▶ _Task brief_
Once the line with "如果应用中的产品类型太多， 那么为每个产品创建子类并无太大必要， 这时你也可以在子类中复用基类中的控制参数。" is found in the data, output it and each following line exactly, up to and including the line with "工厂方法是模板方法模式的一种特殊形式。 同时， 工厂方法可以作为一个大型模板方法中的一个步骤。", and nothing before or after.

Top of Supplied material

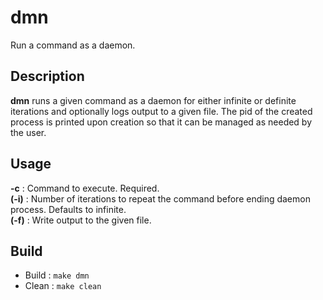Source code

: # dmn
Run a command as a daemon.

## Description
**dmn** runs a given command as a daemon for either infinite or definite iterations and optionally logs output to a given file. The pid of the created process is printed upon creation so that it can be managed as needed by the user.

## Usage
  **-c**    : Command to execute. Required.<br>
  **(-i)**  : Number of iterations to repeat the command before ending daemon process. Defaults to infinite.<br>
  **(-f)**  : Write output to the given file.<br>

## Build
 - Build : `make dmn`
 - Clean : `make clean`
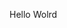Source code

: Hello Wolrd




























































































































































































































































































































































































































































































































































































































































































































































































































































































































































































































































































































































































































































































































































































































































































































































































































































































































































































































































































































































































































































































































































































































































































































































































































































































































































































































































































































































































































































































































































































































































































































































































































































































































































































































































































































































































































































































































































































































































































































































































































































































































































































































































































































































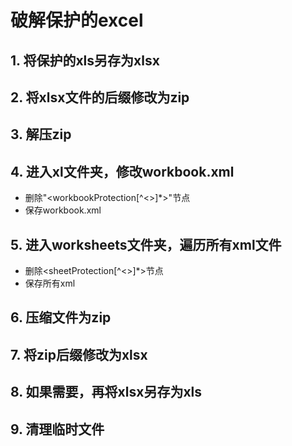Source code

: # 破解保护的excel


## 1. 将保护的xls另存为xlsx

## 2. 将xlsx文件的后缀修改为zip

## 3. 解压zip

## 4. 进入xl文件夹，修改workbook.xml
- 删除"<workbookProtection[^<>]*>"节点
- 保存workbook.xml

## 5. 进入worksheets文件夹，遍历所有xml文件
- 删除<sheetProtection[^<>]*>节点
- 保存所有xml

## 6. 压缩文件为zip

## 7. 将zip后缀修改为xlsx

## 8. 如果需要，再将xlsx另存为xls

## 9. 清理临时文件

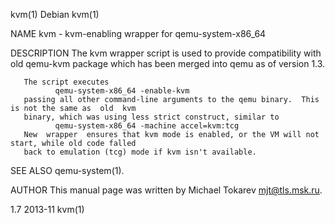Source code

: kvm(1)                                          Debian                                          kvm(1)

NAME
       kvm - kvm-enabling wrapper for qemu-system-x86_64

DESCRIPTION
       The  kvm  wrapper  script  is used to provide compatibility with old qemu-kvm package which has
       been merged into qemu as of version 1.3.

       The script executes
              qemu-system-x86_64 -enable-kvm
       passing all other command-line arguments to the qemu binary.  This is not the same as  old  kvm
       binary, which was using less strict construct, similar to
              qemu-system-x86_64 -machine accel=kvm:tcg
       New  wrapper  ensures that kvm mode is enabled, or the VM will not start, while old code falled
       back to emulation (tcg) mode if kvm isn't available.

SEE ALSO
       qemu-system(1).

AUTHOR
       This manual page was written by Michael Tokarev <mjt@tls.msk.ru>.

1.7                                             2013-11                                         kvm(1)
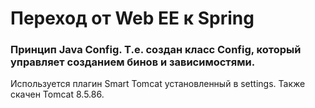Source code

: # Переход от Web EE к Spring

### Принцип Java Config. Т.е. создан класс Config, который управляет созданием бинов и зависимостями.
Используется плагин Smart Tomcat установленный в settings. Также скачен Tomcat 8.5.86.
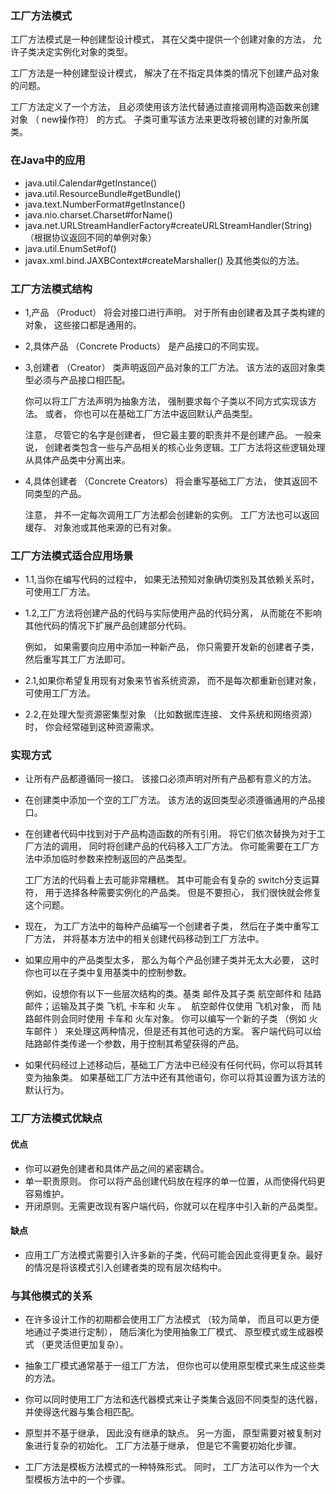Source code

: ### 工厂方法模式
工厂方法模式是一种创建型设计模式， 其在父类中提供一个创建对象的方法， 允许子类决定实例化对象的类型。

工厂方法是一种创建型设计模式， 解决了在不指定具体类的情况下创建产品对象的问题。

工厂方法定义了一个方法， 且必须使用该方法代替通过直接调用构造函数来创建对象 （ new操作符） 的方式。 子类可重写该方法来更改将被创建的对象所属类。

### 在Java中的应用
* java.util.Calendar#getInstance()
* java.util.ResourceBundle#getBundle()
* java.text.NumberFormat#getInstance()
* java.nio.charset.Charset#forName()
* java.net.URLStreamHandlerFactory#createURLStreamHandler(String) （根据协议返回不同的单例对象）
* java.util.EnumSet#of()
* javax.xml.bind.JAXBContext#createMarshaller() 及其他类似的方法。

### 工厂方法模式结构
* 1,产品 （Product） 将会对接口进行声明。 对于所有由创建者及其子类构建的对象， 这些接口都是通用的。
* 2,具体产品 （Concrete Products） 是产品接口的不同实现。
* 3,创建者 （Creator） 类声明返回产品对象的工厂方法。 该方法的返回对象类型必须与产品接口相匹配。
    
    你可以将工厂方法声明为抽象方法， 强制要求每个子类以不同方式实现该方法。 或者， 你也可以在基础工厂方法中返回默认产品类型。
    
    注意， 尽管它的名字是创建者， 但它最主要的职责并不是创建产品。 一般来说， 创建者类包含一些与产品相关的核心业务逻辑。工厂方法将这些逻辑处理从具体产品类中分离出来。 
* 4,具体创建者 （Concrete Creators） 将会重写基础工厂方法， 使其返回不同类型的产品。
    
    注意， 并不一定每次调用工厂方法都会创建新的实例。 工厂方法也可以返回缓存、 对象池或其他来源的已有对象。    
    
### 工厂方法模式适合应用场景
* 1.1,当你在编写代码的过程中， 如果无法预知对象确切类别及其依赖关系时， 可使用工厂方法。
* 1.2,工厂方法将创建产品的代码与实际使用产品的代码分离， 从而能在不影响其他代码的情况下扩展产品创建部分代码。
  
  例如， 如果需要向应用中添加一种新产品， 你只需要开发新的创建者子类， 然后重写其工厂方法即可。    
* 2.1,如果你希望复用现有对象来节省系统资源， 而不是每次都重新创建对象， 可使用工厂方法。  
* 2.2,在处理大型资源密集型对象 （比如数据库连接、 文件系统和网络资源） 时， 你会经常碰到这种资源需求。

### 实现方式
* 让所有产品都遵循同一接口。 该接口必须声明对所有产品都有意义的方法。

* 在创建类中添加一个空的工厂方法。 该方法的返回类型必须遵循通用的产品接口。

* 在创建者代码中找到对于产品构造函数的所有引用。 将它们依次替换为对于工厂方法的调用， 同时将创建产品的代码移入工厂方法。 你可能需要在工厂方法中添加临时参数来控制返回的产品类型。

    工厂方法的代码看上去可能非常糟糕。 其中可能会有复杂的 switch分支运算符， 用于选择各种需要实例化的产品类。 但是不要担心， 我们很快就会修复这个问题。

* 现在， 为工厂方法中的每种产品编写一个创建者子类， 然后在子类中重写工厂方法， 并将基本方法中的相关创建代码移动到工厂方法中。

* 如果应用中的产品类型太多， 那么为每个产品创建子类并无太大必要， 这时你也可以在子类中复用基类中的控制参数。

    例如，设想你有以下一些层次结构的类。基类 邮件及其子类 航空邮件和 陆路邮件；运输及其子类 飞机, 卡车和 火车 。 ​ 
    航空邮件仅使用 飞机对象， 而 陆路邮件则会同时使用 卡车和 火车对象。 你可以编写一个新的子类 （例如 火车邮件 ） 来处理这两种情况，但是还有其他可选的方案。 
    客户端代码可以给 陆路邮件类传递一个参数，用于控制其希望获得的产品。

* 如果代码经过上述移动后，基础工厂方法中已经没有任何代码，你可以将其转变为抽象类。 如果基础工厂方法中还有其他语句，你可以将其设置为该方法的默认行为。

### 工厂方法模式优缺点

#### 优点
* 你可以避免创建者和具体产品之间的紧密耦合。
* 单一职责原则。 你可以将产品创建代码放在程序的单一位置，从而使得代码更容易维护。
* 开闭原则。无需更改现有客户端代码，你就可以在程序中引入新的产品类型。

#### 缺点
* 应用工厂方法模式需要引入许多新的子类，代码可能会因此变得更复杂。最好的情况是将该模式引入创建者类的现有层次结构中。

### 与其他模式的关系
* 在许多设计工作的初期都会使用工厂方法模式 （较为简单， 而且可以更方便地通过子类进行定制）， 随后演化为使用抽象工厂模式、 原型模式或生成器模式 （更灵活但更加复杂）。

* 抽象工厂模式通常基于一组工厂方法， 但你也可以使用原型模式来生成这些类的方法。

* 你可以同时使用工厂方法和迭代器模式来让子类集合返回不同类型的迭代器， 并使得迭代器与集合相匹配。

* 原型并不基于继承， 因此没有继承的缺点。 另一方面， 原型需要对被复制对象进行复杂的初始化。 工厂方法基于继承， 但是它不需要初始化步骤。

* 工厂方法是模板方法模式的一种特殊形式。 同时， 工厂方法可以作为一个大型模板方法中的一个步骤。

Bottom of Supplied material
Top of Supplied material

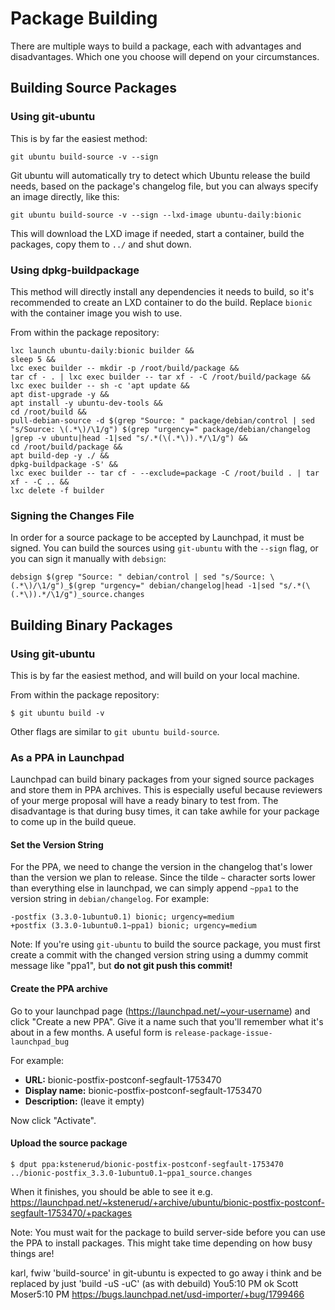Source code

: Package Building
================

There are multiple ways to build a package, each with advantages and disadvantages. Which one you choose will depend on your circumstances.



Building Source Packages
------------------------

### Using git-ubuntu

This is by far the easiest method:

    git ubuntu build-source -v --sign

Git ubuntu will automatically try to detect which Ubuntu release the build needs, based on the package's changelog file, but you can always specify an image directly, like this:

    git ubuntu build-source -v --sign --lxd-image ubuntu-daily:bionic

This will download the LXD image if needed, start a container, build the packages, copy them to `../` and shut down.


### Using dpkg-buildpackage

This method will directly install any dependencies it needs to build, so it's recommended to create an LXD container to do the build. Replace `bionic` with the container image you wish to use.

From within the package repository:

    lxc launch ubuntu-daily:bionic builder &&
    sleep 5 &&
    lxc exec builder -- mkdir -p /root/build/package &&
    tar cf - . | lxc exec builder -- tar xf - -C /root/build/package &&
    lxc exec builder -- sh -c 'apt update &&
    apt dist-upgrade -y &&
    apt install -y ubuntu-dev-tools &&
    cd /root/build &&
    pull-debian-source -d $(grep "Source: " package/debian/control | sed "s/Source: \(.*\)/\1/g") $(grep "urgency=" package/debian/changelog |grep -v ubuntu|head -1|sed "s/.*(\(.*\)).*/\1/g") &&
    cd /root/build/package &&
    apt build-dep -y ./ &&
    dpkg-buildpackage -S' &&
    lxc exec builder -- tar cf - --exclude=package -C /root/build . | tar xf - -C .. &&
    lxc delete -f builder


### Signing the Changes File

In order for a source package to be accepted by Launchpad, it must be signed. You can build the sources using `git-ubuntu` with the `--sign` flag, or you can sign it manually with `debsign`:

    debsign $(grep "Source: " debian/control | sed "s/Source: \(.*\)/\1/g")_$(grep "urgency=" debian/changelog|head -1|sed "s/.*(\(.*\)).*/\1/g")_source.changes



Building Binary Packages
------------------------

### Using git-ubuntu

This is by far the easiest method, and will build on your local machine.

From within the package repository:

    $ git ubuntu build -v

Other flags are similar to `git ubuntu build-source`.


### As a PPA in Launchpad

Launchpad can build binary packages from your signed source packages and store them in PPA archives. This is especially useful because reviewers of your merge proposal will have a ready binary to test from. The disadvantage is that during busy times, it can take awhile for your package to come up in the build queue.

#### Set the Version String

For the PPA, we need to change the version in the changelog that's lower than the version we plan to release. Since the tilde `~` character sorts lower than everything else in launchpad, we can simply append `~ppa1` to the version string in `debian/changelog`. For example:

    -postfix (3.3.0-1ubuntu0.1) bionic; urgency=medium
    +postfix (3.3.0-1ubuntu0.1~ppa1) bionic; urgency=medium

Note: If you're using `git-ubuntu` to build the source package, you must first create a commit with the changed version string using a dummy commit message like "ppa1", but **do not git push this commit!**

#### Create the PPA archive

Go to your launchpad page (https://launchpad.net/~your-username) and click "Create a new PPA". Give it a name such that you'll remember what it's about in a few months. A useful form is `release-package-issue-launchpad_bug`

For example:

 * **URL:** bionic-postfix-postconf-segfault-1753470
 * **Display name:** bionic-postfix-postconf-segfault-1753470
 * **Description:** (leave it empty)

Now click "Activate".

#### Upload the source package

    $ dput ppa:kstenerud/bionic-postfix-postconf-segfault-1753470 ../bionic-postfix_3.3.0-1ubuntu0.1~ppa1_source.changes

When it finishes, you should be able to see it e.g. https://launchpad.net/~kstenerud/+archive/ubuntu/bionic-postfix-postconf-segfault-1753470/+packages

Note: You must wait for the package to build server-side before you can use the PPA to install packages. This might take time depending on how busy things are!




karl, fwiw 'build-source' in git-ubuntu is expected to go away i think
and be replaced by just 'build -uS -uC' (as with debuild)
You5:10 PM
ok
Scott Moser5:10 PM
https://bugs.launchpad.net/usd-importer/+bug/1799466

Bottom of Supplied material

▶ _Finished task_
* 如果应用中的产品类型太多， 那么为每个产品创建子类并无太大必要， 这时你也可以在子类中复用基类中的控制参数。

    例如，设想你有以下一些层次结构的类。基类 邮件及其子类 航空邮件和 陆路邮件；运输及其子类 飞机, 卡车和 火车 。 ​ 
    航空邮件仅使用 飞机对象， 而 陆路邮件则会同时使用 卡车和 火车对象。 你可以编写一个新的子类 （例如 火车邮件 ） 来处理这两种情况，但是还有其他可选的方案。 
    客户端代码可以给 陆路邮件类传递一个参数，用于控制其希望获得的产品。

* 如果代码经过上述移动后，基础工厂方法中已经没有任何代码，你可以将其转变为抽象类。 如果基础工厂方法中还有其他语句，你可以将其设置为该方法的默认行为。

### 工厂方法模式优缺点

#### 优点
* 你可以避免创建者和具体产品之间的紧密耦合。
* 单一职责原则。 你可以将产品创建代码放在程序的单一位置，从而使得代码更容易维护。
* 开闭原则。无需更改现有客户端代码，你就可以在程序中引入新的产品类型。

#### 缺点
* 应用工厂方法模式需要引入许多新的子类，代码可能会因此变得更复杂。最好的情况是将该模式引入创建者类的现有层次结构中。

### 与其他模式的关系
* 在许多设计工作的初期都会使用工厂方法模式 （较为简单， 而且可以更方便地通过子类进行定制）， 随后演化为使用抽象工厂模式、 原型模式或生成器模式 （更灵活但更加复杂）。

* 抽象工厂模式通常基于一组工厂方法， 但你也可以使用原型模式来生成这些类的方法。

* 你可以同时使用工厂方法和迭代器模式来让子类集合返回不同类型的迭代器， 并使得迭代器与集合相匹配。

* 原型并不基于继承， 因此没有继承的缺点。 另一方面， 原型需要对被复制对象进行复杂的初始化。 工厂方法基于继承， 但是它不需要初始化步骤。

* 工厂方法是模板方法模式的一种特殊形式。 同时， 工厂方法可以作为一个大型模板方法中的一个步骤。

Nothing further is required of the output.